**SOURCE DATA**
* * *

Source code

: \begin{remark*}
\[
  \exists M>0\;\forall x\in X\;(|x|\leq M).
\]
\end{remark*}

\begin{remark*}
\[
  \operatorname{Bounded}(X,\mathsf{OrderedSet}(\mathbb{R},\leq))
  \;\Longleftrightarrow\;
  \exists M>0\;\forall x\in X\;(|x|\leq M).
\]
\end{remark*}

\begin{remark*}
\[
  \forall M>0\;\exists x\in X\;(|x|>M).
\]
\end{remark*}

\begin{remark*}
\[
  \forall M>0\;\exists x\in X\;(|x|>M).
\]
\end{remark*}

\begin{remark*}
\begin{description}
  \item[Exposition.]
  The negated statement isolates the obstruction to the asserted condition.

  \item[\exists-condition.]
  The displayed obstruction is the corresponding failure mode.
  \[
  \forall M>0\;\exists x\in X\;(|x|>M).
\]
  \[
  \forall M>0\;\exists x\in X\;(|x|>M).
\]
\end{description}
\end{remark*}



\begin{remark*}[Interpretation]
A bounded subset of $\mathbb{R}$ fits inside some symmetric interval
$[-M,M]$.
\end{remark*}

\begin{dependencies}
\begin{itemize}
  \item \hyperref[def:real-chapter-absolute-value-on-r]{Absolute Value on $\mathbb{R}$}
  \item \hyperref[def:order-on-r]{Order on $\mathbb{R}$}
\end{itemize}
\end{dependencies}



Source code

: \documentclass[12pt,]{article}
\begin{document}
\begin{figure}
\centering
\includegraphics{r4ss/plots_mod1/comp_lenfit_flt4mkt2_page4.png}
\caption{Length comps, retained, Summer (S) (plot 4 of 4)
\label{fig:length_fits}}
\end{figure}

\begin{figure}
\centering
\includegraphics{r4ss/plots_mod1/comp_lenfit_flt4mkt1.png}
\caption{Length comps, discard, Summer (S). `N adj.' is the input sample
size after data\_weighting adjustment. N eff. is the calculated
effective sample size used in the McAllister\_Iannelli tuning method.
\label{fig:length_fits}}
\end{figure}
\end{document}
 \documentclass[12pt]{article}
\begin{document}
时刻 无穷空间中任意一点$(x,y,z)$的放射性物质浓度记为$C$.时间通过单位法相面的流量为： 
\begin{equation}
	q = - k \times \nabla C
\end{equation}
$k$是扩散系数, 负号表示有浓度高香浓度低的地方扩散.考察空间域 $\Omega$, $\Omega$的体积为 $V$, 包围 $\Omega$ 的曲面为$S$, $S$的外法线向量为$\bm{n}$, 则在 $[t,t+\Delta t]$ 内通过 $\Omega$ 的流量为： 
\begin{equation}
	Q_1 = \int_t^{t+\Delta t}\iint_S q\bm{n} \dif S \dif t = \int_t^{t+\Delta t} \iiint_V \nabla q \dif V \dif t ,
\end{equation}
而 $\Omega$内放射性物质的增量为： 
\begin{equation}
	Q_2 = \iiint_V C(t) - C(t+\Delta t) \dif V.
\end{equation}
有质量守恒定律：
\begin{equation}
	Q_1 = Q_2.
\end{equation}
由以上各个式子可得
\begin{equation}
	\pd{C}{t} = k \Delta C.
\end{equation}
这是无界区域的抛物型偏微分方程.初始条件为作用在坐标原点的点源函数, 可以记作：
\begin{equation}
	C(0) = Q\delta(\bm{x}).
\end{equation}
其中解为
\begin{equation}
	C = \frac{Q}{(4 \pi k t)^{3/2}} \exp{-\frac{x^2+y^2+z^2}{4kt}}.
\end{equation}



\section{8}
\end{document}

* * *

**WHAT IS BEING ASKED**
Copy out, from the data above, every line holding the word "article".

**WRITTEN SOLUTION**
: \documentclass[12pt,]{article}
 \documentclass[12pt]{article}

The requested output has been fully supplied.